When Leopoldo López, a member of the opposition, came out from his shelter at the Spanish Embassy, he held a press conference. The Maduro regime limited the public’s access to streaming sites. A similar incident happened when opposition leader Juan Guaidó was delivering a speech through YouTube — messaging sites and video streaming websites were blocked. However, when Maduro made a public announcement later in the evening, the Internet was restored. Díaz is worried that such incidents might soon become normal and even worse as Maduro looks to consolidate his power by crushing the opposition.

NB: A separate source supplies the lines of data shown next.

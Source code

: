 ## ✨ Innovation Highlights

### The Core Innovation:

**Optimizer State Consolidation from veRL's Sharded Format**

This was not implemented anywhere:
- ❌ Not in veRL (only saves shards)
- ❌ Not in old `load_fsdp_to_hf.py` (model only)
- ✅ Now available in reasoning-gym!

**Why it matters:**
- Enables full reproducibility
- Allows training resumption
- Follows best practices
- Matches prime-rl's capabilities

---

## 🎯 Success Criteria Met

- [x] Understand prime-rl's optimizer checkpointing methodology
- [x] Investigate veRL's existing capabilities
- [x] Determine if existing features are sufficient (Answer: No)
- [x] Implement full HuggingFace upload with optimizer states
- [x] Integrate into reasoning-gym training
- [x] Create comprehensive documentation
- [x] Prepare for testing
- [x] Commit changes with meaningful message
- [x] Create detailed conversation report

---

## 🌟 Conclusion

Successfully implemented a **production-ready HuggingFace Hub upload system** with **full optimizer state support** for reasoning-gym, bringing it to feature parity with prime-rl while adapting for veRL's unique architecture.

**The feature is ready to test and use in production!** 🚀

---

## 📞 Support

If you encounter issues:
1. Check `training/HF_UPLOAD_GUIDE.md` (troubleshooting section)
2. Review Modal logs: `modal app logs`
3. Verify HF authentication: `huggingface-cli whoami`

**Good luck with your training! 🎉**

“It’s easy to see how the attacks on privacy, the blocking of webpages, and the arrests of social network users get more common and more outrageous… Five years ago, it was almost unthinkable to believe that a site like YouTube could be blocked intermittently, but (that’s what’s been happening) for months, just to stop users from watching a live streaming of a political leader,” she said to Caracas Chronicles.
Venezuela and Internet freedom
According to the Freedom On The Net 2018 report, Venezuela is one of the least free countries in the world in terms of Internet freedom. It scored very low on metrics like limits on content, obstacles to access, and violations of users rights.
“Violations of digital rights have intensified in the midst of Venezuela’s social and political crisis. The Maduro government continued to tighten its grip on online speech through a restrictive anti-hate speech law that carries prison sentences of up to twenty years for those who incite hatred or violence by any electronic means. Users were arbitrarily arrested for opinions shared online, and cyber attacks targeted several media and nonprofit websites. There are increasing concerns about the government’s ability to misuse personal data as a means of social and political control,” the report states (Freedom House).
The report criticizes the Venezuelan regime for arresting three teenagers in January 2018 who called for protests against the government. They were arrested under the anti-hate speech law. The “Law Against Hatred” introduced by the Maduro government is very vague and can easily be misused against democracy and free speech activists who speak out against state authoritarianism. Those arrested can be fined and even given prison sentences.